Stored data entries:
--*--

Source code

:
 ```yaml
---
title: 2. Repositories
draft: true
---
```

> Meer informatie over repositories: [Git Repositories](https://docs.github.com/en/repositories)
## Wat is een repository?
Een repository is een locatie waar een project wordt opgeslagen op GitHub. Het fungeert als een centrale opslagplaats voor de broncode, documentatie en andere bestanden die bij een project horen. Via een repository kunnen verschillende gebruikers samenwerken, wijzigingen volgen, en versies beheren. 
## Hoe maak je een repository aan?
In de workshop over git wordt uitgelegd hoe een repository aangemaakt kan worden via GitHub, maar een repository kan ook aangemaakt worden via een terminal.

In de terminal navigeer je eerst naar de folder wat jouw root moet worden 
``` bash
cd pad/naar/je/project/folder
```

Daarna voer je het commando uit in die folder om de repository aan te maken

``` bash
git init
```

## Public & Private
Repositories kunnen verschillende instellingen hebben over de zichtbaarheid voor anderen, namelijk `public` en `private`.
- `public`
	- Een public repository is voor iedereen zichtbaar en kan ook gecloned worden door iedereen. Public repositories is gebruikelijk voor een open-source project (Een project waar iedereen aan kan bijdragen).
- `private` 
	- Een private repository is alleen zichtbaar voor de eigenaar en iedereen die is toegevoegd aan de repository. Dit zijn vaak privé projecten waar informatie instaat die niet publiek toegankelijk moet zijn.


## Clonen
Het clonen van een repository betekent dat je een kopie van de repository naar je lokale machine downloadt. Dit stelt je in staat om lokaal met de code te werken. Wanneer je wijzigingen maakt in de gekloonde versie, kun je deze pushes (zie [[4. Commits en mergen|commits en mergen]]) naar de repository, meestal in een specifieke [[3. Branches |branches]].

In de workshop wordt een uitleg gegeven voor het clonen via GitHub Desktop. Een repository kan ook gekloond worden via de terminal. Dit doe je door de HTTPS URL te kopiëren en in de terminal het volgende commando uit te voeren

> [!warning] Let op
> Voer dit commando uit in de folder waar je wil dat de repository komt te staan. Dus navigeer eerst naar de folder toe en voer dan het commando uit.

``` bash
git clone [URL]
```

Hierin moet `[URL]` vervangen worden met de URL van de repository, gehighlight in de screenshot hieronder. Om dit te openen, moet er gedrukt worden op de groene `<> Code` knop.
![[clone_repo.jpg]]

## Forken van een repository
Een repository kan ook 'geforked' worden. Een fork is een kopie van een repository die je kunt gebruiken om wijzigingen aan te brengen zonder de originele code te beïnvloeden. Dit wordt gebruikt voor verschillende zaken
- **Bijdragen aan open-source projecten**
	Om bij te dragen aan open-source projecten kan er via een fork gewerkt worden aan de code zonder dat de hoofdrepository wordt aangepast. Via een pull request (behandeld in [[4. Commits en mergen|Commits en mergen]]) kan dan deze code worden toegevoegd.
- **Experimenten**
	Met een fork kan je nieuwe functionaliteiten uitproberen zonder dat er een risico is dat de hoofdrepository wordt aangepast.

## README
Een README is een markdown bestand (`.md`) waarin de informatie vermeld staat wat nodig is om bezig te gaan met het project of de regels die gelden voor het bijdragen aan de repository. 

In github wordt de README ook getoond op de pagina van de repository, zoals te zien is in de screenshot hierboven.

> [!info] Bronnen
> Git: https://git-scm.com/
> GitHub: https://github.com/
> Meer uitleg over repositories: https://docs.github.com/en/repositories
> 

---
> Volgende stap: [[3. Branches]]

--*--

◆ **Work item**
The task requires an exact transcription of all the data.

◆ **Exercise response**
Source code

:
 ```yaml
---
title: 2. Repositories
draft: true
---
```

> Meer informatie over repositories: [Git Repositories](https://docs.github.com/en/repositories)
## Wat is een repository?
Een repository is een locatie waar een project wordt opgeslagen op GitHub. Het fungeert als een centrale opslagplaats voor de broncode, documentatie en andere bestanden die bij een project horen. Via een repository kunnen verschillende gebruikers samenwerken, wijzigingen volgen, en versies beheren. 
## Hoe maak je een repository aan?
In de workshop over git wordt uitgelegd hoe een repository aangemaakt kan worden via GitHub, maar een repository kan ook aangemaakt worden via een terminal.

In de terminal navigeer je eerst naar de folder wat jouw root moet worden 
``` bash
cd pad/naar/je/project/folder
```

Daarna voer je het commando uit in die folder om de repository aan te maken

``` bash
git init
```

## Public & Private
Repositories kunnen verschillende instellingen hebben over de zichtbaarheid voor anderen, namelijk `public` en `private`.
- `public`
	- Een public repository is voor iedereen zichtbaar en kan ook gecloned worden door iedereen. Public repositories is gebruikelijk voor een open-source project (Een project waar iedereen aan kan bijdragen).
- `private` 
	- Een private repository is alleen zichtbaar voor de eigenaar en iedereen die is toegevoegd aan de repository. Dit zijn vaak privé projecten waar informatie instaat die niet publiek toegankelijk moet zijn.


## Clonen
Het clonen van een repository betekent dat je een kopie van de repository naar je lokale machine downloadt. Dit stelt je in staat om lokaal met de code te werken. Wanneer je wijzigingen maakt in de gekloonde versie, kun je deze pushes (zie [[4. Commits en mergen|commits en mergen]]) naar de repository, meestal in een specifieke [[3. Branches |branches]].

In de workshop wordt een uitleg gegeven voor het clonen via GitHub Desktop. Een repository kan ook gekloond worden via de terminal. Dit doe je door de HTTPS URL te kopiëren en in de terminal het volgende commando uit te voeren

> [!warning] Let op
> Voer dit commando uit in de folder waar je wil dat de repository komt te staan. Dus navigeer eerst naar de folder toe en voer dan het commando uit.

``` bash
git clone [URL]
```

Hierin moet `[URL]` vervangen worden met de URL van de repository, gehighlight in de screenshot hieronder. Om dit te openen, moet er gedrukt worden op de groene `<> Code` knop.
![[clone_repo.jpg]]

## Forken van een repository
Een repository kan ook 'geforked' worden. Een fork is een kopie van een repository die je kunt gebruiken om wijzigingen aan te brengen zonder de originele code te beïnvloeden. Dit wordt gebruikt voor verschillende zaken
- **Bijdragen aan open-source projecten**
	Om bij te dragen aan open-source projecten kan er via een fork gewerkt worden aan de code zonder dat de hoofdrepository wordt aangepast. Via een pull request (behandeld in [[4. Commits en mergen|Commits en mergen]]) kan dan deze code worden toegevoegd.
- **Experimenten**
	Met een fork kan je nieuwe functionaliteiten uitproberen zonder dat er een risico is dat de hoofdrepository wordt aangepast.

## README
Een README is een markdown bestand (`.md`) waarin de informatie vermeld staat wat nodig is om bezig te gaan met het project of de regels die gelden voor het bijdragen aan de repository. 

In github wordt de README ook getoond op de pagina van de repository, zoals te zien is in de screenshot hierboven.

> [!info] Bronnen
> Git: https://git-scm.com/
> GitHub: https://github.com/
> Meer uitleg over repositories: https://docs.github.com/en/repositories
> 

---
> Volgende stap: [[3. Branches]]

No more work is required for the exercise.